**Goal of the exercise**
Below are records; give the number of their lines that contain "chap", and only that number.

Dataset records START

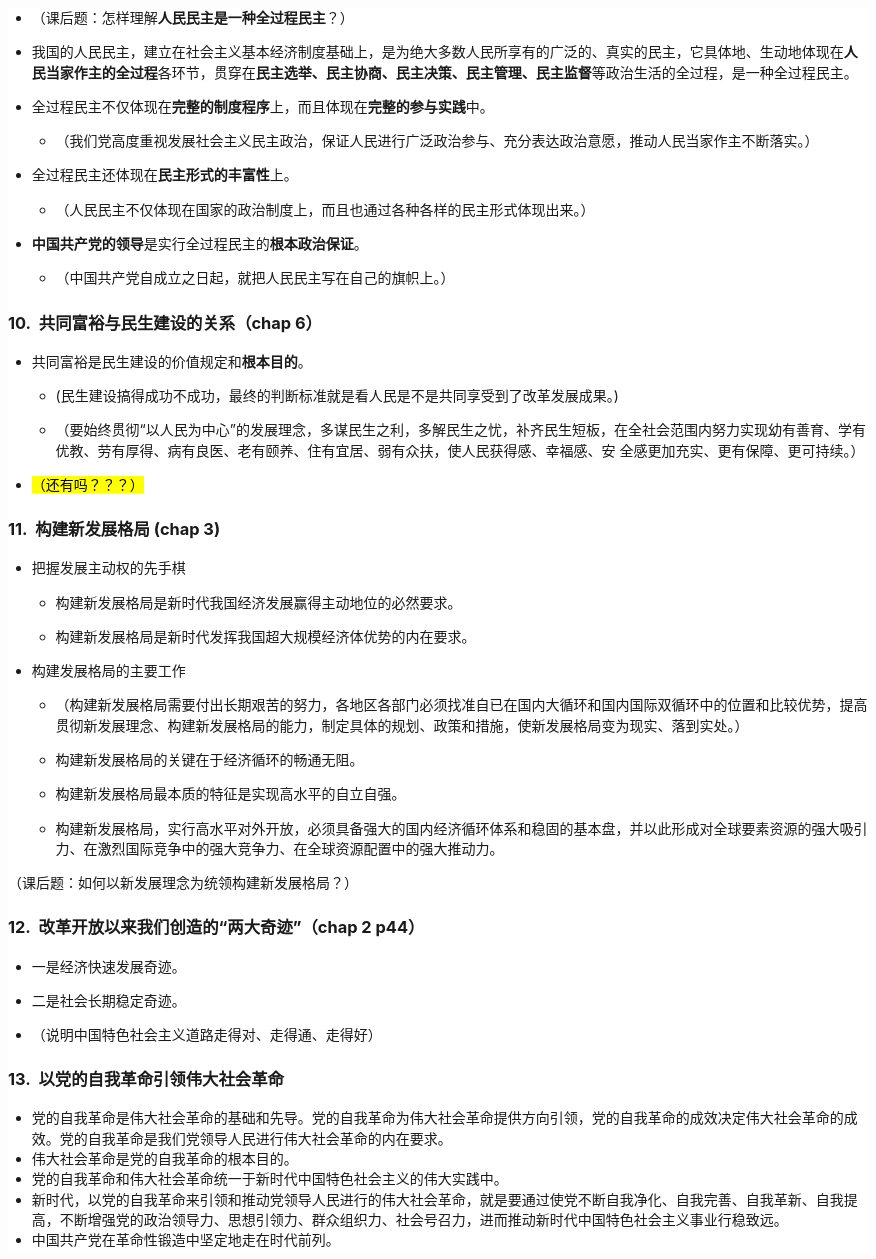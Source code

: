 * （课后题：怎样理解**人民民主是一种全过程民主**？）

* 我国的人民民主，建立在社会主义基本经济制度基础上，是为绝大多数人民所享有的广泛的、真实的民主，它具体地、生动地体现在**人民当家作主的全过程**各环节，贯穿在**民主选举、民主协商、民主决策、民主管理、民主监督**等政治生活的全过程，是一种全过程民主。

* 全过程民主不仅体现在**完整的制度程序**上，而且体现在**完整的参与实践**中。
  
  * （我们党高度重视发展社会主义民主政治，保证人民进行广泛政治参与、充分表达政治意愿，推动人民当家作主不断落实。）

* 全过程民主还体现在**民主形式的丰富性**上。
  
  * （人民民主不仅体现在国家的政治制度上，而且也通过各种各样的民主形式体现出来。）

* **中国共产党的领导**是实行全过程民主的**根本政治保证**。
  
  * （中国共产党自成立之日起，就把人民民主写在自己的旗帜上。）

### 10.  共同富裕与民生建设的关系（chap 6）

* 共同富裕是民生建设的价值规定和**根本目的**。
  
  * (民生建设搞得成功不成功，最终的判断标准就是看人民是不是共同享受到了改革发展成果。)
  
  * （要始终贯彻“以人民为中心”的发展理念，多谋民生之利，多解民生之忧，补齐民生短板，在全社会范围内努力实现幼有善育、学有优教、劳有厚得、病有良医、老有颐养、住有宜居、弱有众扶，使人民获得感、幸福感、安
    全感更加充实、更有保障、更可持续。）

* <mark>（还有吗？？？）</mark>

### 11.  构建新发展格局 (chap 3)

* 把握发展主动权的先手棋
  
  * 构建新发展格局是新时代我国经济发展赢得主动地位的必然要求。
  
  * 构建新发展格局是新时代发挥我国超大规模经济体优势的内在要求。

* 构建发展格局的主要工作
  
  * （构建新发展格局需要付出长期艰苦的努力，各地区各部门必须找准自已在国内大循环和国内国际双循环中的位置和比较优势，提高贯彻新发展理念、构建新发展格局的能力，制定具体的规划、政策和措施，使新发展格局变为现实、落到实处。）
  
  * 构建新发展格局的关键在于经济循环的畅通无阻。
  
  * 构建新发展格局最本质的特征是实现高水平的自立自强。
  
  * 构建新发展格局，实行高水平对外开放，必须具备强大的国内经济循环体系和稳固的基本盘，并以此形成对全球要素资源的强大吸引力、在激烈国际竞争中的强大竞争力、在全球资源配置中的强大推动力。

（课后题：如何以新发展理念为统领构建新发展格局？）

### 12.  改革开放以来我们创造的“两大奇迹”（chap 2 p44）

* 一是经济快速发展奇迹。

* 二是社会长期稳定奇迹。

* （说明中国特色社会主义道路走得对、走得通、走得好）

### 13.  以党的自我革命引领伟大社会革命

* 党的自我革命是伟大社会革命的基础和先导。党的自我革命为伟大社会革命提供方向引领，党的自我革命的成效决定伟大社会革命的成效。党的自我革命是我们党领导人民进行伟大社会革命的内在要求。
* 伟大社会革命是党的自我革命的根本目的。
* 党的自我革命和伟大社会革命统一于新时代中国特色社会主义的伟大实践中。
* 新时代，以党的自我革命来引领和推动党领导人民进行的伟大社会革命，就是要通过使党不断自我净化、自我完善、自我革新、自我提高，不断增强党的政治领导力、思想引领力、群众组织力、社会号召力，进而推动新时代中国特色社会主义事业行稳致远。
* 中国共产党在革命性锻造中坚定地走在时代前列。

Dataset records END

**Your response**
3